Marcel Altherr (Pixelpark): Man darf nicht vergessen, dass es sich bei unserer Branche um eine noch junge Industrie handelt. Die Organisationsformen, die Zielgruppen, die Fokussierung waren nicht von Beginn weg klar. Gerade die wilde Zeit der letzten drei Jahre war auch eine Lernphase. Die Unternehmen, die jetzt noch am Markt sind, haben dazugelernt und sind jetzt anders organisiert und strukturiert.
Es ist zu hoffen, dass man dazugelernt hat. Aber ist man nicht ganz einfach auch bescheidener geworden?
Urs Bucher (Namics): Wir stellen beides fest. Wir haben einen Kunden in Vevey, dem es egal ist, dass die Leute, die für ihn verantwortlich sind, in St.Gallen sitzen. Wir merken aber auch, dass das Business lokal ist. Wir wollen beispielsweise in Bern Fuss fassen und stellen dabei dasselbe fest, was alle grossen Hardware- und Software-Hersteller seit 15 Jahren schon hinter sich haben: Man braucht ein Lobbyisten in Bern, um an die Bundesverwaltung heranzukommen. Egal, wie virtuell unser Business ist, hier in der Schweiz ist es lokal. Verkaufen, das stelle ich einmal so in den Raum, kann man heute eher über das Beziehungsnetz. Kalt-Akquisitionen – hm, eine schwierige Sache.

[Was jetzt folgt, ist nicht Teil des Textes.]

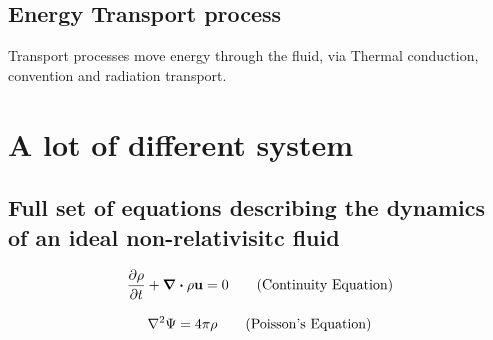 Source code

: \documentclass[12pt,a4paper]{article}
\begin{document}
    \subsection{Energy Transport process}
        Transport processes move energy through the fluid, via
        Thermal conduction, convention and radiation transport.
\section{A lot of different system}
    \subsection{Full set of equations describing the dynamics of an ideal non-relativisitc fluid}
        \begin{equation}
            \pdv{\rho}{t} + \div{\rho \vb{u}} = 0 \tag{Continuity Equation}
        \end{equation}
        \begin{equation}
            \tag{Momentum Equation}
        \end{equation} 
        \begin{equation}
            \laplacian{\Psi} = 4\pi\rho \tag{Poisson's Equation}
        \end{equation}
        \begin{equation}
            \tag{Energy Equation}
        \end{equation}
        \begin{equation}
            \tag{Definition fo Total energy}
        \end{equation}
        \begin{equation}
            \tag{EoS of total energy}
        \end{equation}
        \begin{equation}
            \tag{Internal Energy}
        \end{equation}
\end{document}
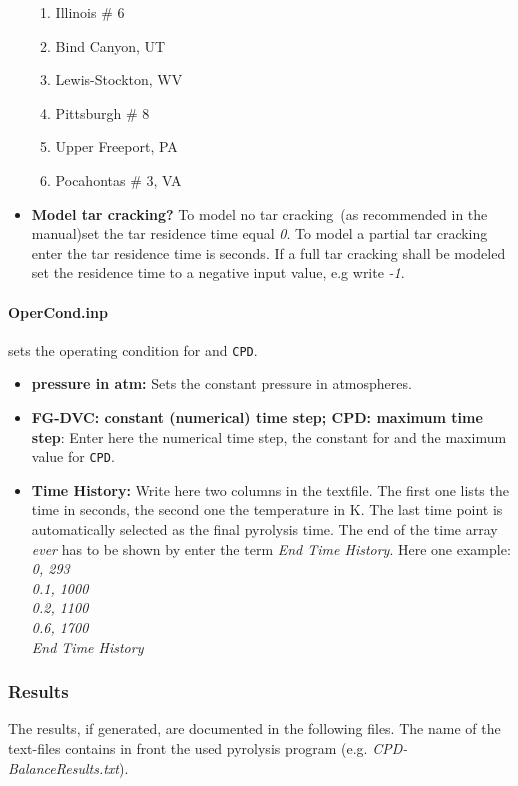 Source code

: \begin{itemize}
\begin{enumerate}
  \item Illinois \# 6
  \item Bind Canyon, UT
  \item Lewis-Stockton, WV
  \item Pittsburgh \# 8
  \item Upper Freeport, PA
  \item Pocahontas \# 3, VA
 \end{enumerate}
 \item \textbf{Model tar cracking?} To model no tar cracking~(as recommended in the \FGDVC manual)set the tar residence time equal \emph{0}. To model a partial tar cracking enter the tar residence time is seconds. If a full tar cracking shall be modeled set the residence time to a negative input value, e.g write \emph{-1}.           
\end{itemize}

\paragraph{OperCond.inp} sets the operating condition for \FGDVC and \texttt{CPD}.
\begin{itemize}
  \item \textbf{pressure in atm:} Sets the constant pressure in atmospheres.
 \item \textbf{FG-DVC: constant (numerical) time step; CPD: maximum time step}: Enter here the numerical time step, the constant for \FGDVC and the maximum value for \texttt{CPD}.
 \item \textbf{Time History:} Write here two columns in the textfile. The first one lists the time in seconds, the second one the temperature in K. The last time point is automatically selected as the final pyrolysis time. The end of the time array \emph{ever} has to be shown by enter the term \emph{End Time History}. Here one example:\\
\emph{0, 293\\
0.1, 1000\\
0.2, 1100\\
0.6, 1700\\
End Time History\\}
\end{itemize}


\subsubsection{Results}\label{SS_ResultsFiles}
The results, if generated, are documented in the following files. The name of the text-files contains in front the used pyrolysis program (e.g. \emph{CPD-BalanceResults.txt}).

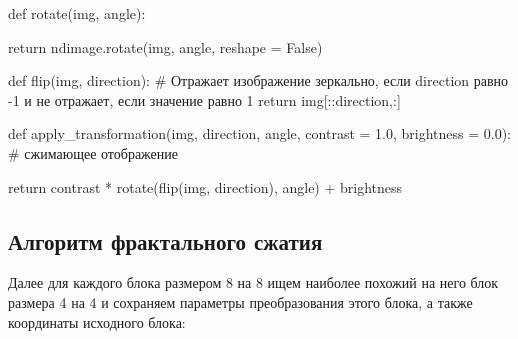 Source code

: \documentclass{article}
\begin{document}
{
def rotate(img, angle):

\hspace{1cm}	return ndimage.rotate(img, angle, reshape = False)

def flip(img, direction): \# Отражает изображение зеркально, если direction равно -1 и не отражает, если значение равно 1
\hspace{1cm}	return img[::direction,:]

def apply\_transformation(img, direction, angle, contrast = 1.0, brightness = 0.0): \# сжимающее отображение

\hspace{1cm}	return contrast * rotate(flip(img, direction), angle) + brightness
}
\vspace{1em}

\subsection{Алгоритм фрактального сжатия}

Далее для каждого блока размером 8 на 8 ищем наиболее похожий на него блок размера 4 на 4 и сохраняем параметры преобразования этого блока, а также координаты исходного блока:
\end{document}
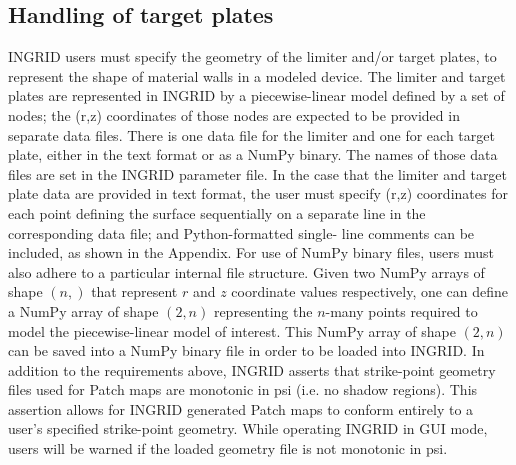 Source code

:\subsection{Handling of target plates}
INGRID users must specify the geometry of the limiter and/or target plates, to represent the shape of material walls in a modeled device. The limiter and target plates are represented in INGRID by a piecewise-linear model defined by a set of nodes; the (r,z) coordinates of those nodes are expected to be provided in separate data files. There is one data file for the limiter and one for each target plate, either in the text format or as a NumPy binary. The names of those data files are set in the INGRID parameter file. In the case that the limiter and target plate data are provided in text format, the user must specify (r,z) coordinates for each point defining the surface sequentially on a separate line in the corresponding data file; and Python-formatted single- line comments can be included, as shown in the Appendix.
For use of NumPy binary files, users must also adhere to a particular internal file structure. Given two NumPy arrays of shape $(n, )$ that represent $r$ and $z$ coordinate values respectively, one can define a NumPy array of shape $(2,n)$ representing the $n$-many points required to model the piecewise-linear model of interest. This NumPy array of shape $(2, n)$ can be saved into a NumPy binary file in order to be loaded into INGRID.
In addition to the requirements above, INGRID asserts that strike-point geometry files used for Patch maps are monotonic in psi (i.e. no shadow regions). This assertion allows for INGRID generated Patch maps to conform entirely to a user's specified strike-point geometry. While operating INGRID in GUI mode, users will be warned if the loaded geometry file is not monotonic in psi.  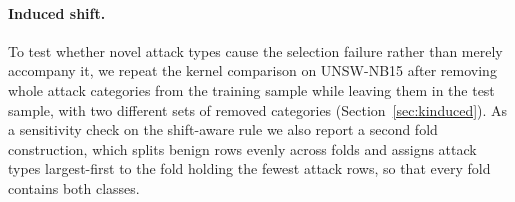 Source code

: \paragraph{Induced shift.} To test whether novel attack types cause the selection failure rather than
merely accompany it, we repeat the kernel comparison on UNSW-NB15 after removing whole attack categories
from the training sample while leaving them in the test sample, with two different sets of removed
categories (Section~\ref{sec:kinduced}). As a sensitivity check on the shift-aware rule we also report a
second fold construction, which splits benign rows evenly across folds and assigns attack types
largest-first to the fold holding the fewest attack rows, so that every fold contains both classes.
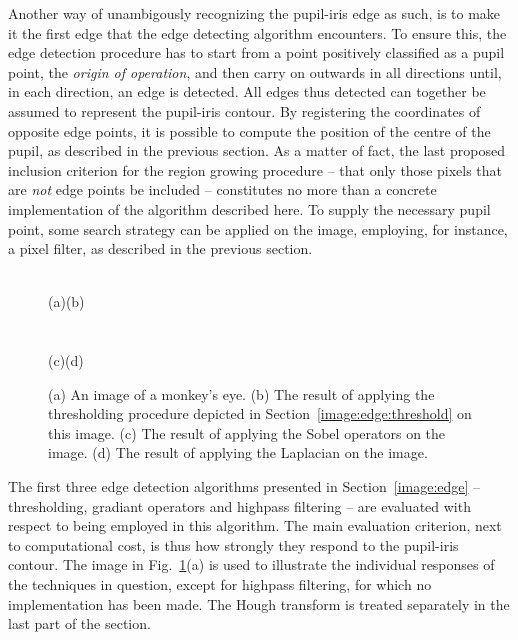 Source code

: Another way of unambigously recognizing the pupil-iris edge as such,
is to make it the first edge that the edge detecting algorithm
encounters.  To ensure this, the edge detection procedure has to start
from a point positively classified as a pupil point, the {\em origin
  of operation\/}, and then carry on outwards in all directions until,
in each direction, an edge is detected.  All edges thus detected can
together be assumed to represent the pupil-iris contour.  By
registering the coordinates of opposite edge points, it is possible to
compute the position of the centre of the pupil, as described in the
previous section.  As a matter of fact, the last proposed inclusion
criterion for the region growing procedure -- that only those pixels
that are {\em not\/} edge points be included -- constitutes no more
than a concrete implementation of the algorithm described here.  To
supply the necessary pupil point, some search strategy can be applied
on the image, employing, for instance, a pixel filter, as described in
the previous section.

\begin{figure}[tb]
  \textwidth
  \\
  \hspace*{0.28\textwidth}(a)\hspace*{0.38\textwidth}(b)
  \paragraph{}
  \\
  \hspace*{0.28\textwidth}(c)\hspace*{0.38\textwidth}(d)
  \caption{\label{fig:compare}(a) An image of a monkey's eye.  (b) The
    result of applying the thresholding procedure depicted in
    Section~\protect\ref{image:edge:threshold} on this image.  (c) The
    result of applying the Sobel operators on the image.  (d) The
    result of applying the Laplacian on the image.}
\end{figure}

The first three edge detection algorithms presented in
Section~\ref{image:edge} -- thresholding, gradiant operators and
highpass filtering -- are evaluated with respect to being employed in
this algorithm.  The main evaluation criterion, next to computational
cost, is thus how strongly they respond to the pupil-iris contour. The
image in Fig.~\ref{fig:compare}(a) is used to illustrate the individual
responses of the techniques in question, except for highpass
filtering, for which no implementation has been made.  The Hough
transform is treated separately in the last part of the section.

Franco Salvato (Aseantic): Es gibt Branchen, in denen wollen die Kunden mit uns zusammenarbeiten, ob wir nun unseren Hauptsitz in Biel haben oder anderswo. Seit mehr als einem halben Jahr sind wir ja auch in Zürich vertreten und 50% unseres Umsatzes erwirtschaften wir mit Kunden aus dem Grossraum Zürich.

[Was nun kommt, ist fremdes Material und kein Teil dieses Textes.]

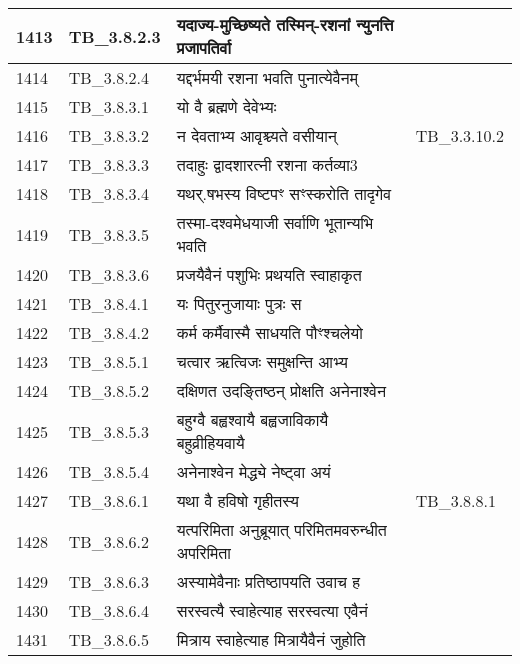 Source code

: \documentclass[17pt]{extarticle}
\begin{document}
\begin{longtable}{||p{0.4in}||p{0.9in}||p{4.0in}||p{0.9in}||}
        \hline
            1413 & TB\_3.8.2.3 & यदाज्य{-}मुच्छिष्यते तस्मिन्{-}रशनां न्युनत्ति प्रजापतिर्वा &      \\
        \hline
            1414 & TB\_3.8.2.4 & यद्दर्भमयी रशना भवति पुनात्येवैनम् &      \\
        \hline
            1415 & TB\_3.8.3.1 & यो वै ब्रह्मणे देवेभ्यः &      \\
        \hline
            1416 & TB\_3.8.3.2 & न देवताभ्य आवृश्च्यते वसीयान् & TB\_3.3.10.2        \\
        \hline
            1417 & TB\_3.8.3.3 & तदाहुः द्वादशारत्नी रशना कर्तव्या3 &      \\
        \hline
            1418 & TB\_3.8.3.4 & यथर्.षभस्य विष्टपꣳ सꣳस्करोति तादृगेव &      \\
        \hline
            1419 & TB\_3.8.3.5 & तस्मा{-}दश्वमेधयाजी सर्वाणि भूतान्यभि भवति &      \\
        \hline
            1420 & TB\_3.8.3.6 & प्रजयैवैनं पशुभिः प्रथयति स्वाहाकृत &      \\
        \hline
            1421 & TB\_3.8.4.1 & यः पितुरनुजायाः पुत्रः स &      \\
        \hline
            1422 & TB\_3.8.4.2 & कर्म कर्मैवास्मै साधयति पौꣳश्चलेयो &      \\
        \hline
            1423 & TB\_3.8.5.1 & चत्वार ऋत्विजः समुक्षन्ति आभ्य &      \\
        \hline
            1424 & TB\_3.8.5.2 & दक्षिणत उदङ्तिष्ठन् प्रोक्षति अनेनाश्वेन &      \\
        \hline
            1425 & TB\_3.8.5.3 & बहुग्वै बह्वश्वायै बह्वजाविकायै बहुव्रीहियवायै &      \\
        \hline
            1426 & TB\_3.8.5.4 & अनेनाश्वेन मेद्ध्ये नेष्ट्वा अयं &      \\
        \hline
            1427 & TB\_3.8.6.1 & यथा वै हविषो गृहीतस्य &  TB\_3.8.8.1       \\
        \hline
            1428 & TB\_3.8.6.2 & यत्परिमिता अनुब्रूयात् परिमितमवरुन्धीत अपरिमिता &      \\
        \hline
            1429 & TB\_3.8.6.3 & अस्यामेवैनाः प्रतिष्ठापयति उवाच ह &      \\
        \hline
            1430 & TB\_3.8.6.4 & सरस्वत्यै स्वाहेत्याह सरस्वत्या एवैनं &      \\
        \hline
            1431 & TB\_3.8.6.5 & मित्राय स्वाहेत्याह मित्रायैवैनं जुहोति &      \\
        \hline

\end{longtable}
\end{document}
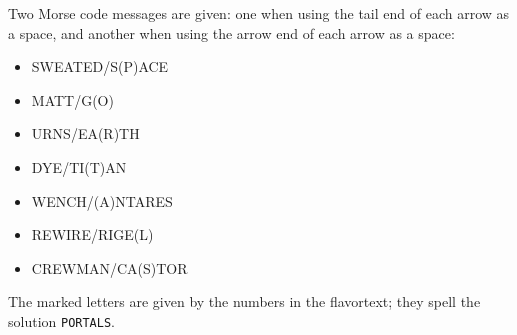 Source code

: Two Morse code messages are given: one when using the tail end of each
arrow as a space, and another when using the arrow end of each arrow
as a space:

\begin{itemize}
\item SWEATED/S(P)ACE
\item MATT/G(O)
\item URNS/EA(R)TH
\item DYE/TI(T)AN
\item WENCH/(A)NTARES
\item REWIRE/RIGE(L)
\item CREWMAN/CA(S)TOR  
\end{itemize}

The marked letters are given by the numbers in the flavortext;
they spell the solution \texttt{PORTALS}.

Hingegen sind die Kunden heute nicht mehr bereit, die hohen Tagessätze zu zahlen. Die 4000 Franken pro Tag mit Spesen zahlt heute niemand mehr. Das war bei uns aber auch nie ein grossen Thema – wir haben nie bei den ganz grossen Projekten mitgearbeitet. Und deshalb haben wir nicht merklich kleinere Projektsummen. Sie liegen zwischen 150’000 und 300’000 Franken, manchmal auch eine halbe Million. Und wir haben auch nicht mehr regionale Projekte als früher.

Wie hoch sind denn die Tagessätze heute?

Salvato: Ich würde sagen zwischen 1500 und 2000 Franken, vielleicht 2500 Franken.
Aber wie sollen in Zukunft internationale Grossprojekte abgewickelt werden – alle am Tisch haben den lokalen Bezug und dessen Wichtigkeit unterstrichen. Trotzdem werden irgendwann auch wieder grössere Kisten in Auftrag gegeben. Gibt es hier viel mehr losere Allianzen, die sich auf ein Projekt konzentrieren und dann wieder verflüchtigen?
Bucher: Es ist nicht gesagt, dass eine Marketingkampagne, sagen wir von Coca-Cola, so wie sie in der Schweiz läuft, auch in Dänemark, Südamerika und Japan gleich funktioniert und man sie 1:1 transportieren kann. Es fragt sich, ob die Zeiten der grossen eierlegenden Wollmilchsäue wieder einmal kommen werden – da habe ich meine Zweifel.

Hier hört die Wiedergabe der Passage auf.